## THE DATA
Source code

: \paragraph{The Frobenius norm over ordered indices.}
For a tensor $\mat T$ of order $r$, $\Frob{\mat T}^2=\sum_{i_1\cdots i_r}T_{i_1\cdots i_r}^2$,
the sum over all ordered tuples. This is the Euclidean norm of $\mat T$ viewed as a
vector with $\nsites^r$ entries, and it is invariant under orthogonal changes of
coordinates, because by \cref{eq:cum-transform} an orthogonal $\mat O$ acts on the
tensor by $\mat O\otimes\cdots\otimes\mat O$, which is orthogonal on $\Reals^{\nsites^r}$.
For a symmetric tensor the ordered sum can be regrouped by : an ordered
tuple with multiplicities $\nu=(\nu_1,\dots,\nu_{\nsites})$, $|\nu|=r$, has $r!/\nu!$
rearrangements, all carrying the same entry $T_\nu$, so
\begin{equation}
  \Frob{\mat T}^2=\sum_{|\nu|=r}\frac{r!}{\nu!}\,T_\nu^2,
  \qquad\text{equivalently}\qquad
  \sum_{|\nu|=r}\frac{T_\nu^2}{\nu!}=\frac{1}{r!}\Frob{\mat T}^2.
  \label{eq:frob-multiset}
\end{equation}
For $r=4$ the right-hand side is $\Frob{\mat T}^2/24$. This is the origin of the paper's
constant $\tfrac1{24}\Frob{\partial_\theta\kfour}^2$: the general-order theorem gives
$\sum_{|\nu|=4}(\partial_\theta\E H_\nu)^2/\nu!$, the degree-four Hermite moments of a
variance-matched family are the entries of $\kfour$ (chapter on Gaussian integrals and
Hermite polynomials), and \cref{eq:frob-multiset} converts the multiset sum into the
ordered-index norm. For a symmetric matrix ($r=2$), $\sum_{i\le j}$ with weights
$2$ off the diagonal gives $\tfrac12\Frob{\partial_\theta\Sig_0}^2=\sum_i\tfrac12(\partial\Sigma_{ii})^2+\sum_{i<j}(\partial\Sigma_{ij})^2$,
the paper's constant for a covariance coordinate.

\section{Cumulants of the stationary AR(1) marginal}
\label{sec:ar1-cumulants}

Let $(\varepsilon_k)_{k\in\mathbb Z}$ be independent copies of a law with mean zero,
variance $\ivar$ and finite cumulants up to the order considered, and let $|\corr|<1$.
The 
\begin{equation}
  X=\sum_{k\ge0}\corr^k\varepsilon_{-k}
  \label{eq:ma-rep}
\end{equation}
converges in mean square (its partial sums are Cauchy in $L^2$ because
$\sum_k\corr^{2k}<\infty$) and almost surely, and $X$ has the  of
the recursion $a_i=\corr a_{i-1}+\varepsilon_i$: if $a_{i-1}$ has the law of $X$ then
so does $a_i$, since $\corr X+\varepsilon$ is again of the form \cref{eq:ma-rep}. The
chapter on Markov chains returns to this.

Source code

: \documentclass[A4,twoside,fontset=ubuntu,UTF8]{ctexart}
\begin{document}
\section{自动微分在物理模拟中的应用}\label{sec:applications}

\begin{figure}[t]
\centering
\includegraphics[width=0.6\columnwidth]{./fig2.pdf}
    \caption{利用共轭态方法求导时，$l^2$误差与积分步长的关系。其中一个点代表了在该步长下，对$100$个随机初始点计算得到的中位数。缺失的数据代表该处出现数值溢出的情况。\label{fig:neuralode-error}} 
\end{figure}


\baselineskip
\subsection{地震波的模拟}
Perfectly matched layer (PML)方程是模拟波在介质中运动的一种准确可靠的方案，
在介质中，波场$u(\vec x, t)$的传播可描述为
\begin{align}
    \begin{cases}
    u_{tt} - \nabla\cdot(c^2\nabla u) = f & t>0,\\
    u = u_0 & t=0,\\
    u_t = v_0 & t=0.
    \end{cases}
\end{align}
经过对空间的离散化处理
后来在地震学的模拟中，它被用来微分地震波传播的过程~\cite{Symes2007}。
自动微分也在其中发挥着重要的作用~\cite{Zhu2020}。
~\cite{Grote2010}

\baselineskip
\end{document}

## TASK GOAL
Return, from the data, each line where the string "over" occurs.

## REPLY
: \paragraph{The Frobenius norm over ordered indices.}
the sum over all ordered tuples. This is the Euclidean norm of $\mat T$ viewed as a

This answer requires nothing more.